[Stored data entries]
# # # #

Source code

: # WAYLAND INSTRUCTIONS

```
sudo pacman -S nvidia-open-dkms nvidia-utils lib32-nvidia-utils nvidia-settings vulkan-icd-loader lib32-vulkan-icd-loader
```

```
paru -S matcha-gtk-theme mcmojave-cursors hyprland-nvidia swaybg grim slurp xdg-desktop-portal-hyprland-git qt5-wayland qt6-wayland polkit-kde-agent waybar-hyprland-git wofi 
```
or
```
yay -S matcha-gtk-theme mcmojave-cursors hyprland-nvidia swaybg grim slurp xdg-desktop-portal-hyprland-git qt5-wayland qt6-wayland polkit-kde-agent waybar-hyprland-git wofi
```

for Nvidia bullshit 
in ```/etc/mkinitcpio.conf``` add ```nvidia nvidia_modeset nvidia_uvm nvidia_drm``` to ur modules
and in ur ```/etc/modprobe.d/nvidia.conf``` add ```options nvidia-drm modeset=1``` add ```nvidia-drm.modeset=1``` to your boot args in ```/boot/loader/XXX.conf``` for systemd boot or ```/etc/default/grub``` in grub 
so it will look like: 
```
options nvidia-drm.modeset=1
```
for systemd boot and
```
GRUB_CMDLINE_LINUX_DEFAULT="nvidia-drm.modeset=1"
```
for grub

# # # #

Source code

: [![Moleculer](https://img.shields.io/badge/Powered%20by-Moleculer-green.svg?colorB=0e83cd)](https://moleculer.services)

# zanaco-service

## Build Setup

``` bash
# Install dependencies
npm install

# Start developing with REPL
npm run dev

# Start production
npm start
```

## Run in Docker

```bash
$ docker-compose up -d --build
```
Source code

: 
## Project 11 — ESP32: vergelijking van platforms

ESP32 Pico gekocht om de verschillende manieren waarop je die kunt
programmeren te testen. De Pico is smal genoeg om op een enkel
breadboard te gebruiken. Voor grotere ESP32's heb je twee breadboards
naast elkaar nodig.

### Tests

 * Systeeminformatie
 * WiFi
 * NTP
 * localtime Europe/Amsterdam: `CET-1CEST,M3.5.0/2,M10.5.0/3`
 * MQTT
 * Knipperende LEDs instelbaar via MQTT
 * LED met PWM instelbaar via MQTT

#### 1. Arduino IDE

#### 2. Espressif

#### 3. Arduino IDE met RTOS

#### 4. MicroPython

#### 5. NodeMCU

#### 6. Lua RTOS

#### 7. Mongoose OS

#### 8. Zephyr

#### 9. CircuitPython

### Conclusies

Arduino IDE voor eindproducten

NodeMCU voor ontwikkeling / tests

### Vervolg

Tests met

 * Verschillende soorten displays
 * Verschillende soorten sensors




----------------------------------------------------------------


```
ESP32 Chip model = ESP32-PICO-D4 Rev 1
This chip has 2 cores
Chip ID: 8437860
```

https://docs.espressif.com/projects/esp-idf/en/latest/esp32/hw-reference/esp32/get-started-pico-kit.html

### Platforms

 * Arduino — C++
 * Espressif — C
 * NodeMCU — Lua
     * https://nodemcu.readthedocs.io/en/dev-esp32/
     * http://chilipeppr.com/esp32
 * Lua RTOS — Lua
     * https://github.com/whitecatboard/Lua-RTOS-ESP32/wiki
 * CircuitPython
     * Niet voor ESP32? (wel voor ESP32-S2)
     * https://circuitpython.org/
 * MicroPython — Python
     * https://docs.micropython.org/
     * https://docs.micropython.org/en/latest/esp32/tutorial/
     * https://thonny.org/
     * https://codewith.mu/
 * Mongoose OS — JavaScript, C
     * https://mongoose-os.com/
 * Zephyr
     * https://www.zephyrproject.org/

# # # #

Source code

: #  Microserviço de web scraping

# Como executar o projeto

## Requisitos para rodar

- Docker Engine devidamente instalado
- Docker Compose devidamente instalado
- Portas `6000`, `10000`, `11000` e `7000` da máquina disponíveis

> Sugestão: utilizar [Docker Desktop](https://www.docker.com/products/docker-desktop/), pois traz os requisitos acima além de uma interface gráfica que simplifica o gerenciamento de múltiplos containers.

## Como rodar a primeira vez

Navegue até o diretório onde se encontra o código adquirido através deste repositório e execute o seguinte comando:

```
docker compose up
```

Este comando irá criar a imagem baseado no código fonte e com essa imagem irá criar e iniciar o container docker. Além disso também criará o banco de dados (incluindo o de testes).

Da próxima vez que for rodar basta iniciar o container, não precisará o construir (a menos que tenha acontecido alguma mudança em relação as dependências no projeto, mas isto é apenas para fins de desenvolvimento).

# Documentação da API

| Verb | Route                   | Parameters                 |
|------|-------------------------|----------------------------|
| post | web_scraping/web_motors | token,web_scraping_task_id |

# # # #

» **WHAT TO DO**
The word "agent" may appear in several lines of the data; count those lines and give only the number.

» **RESULT OF THIS TASK**
2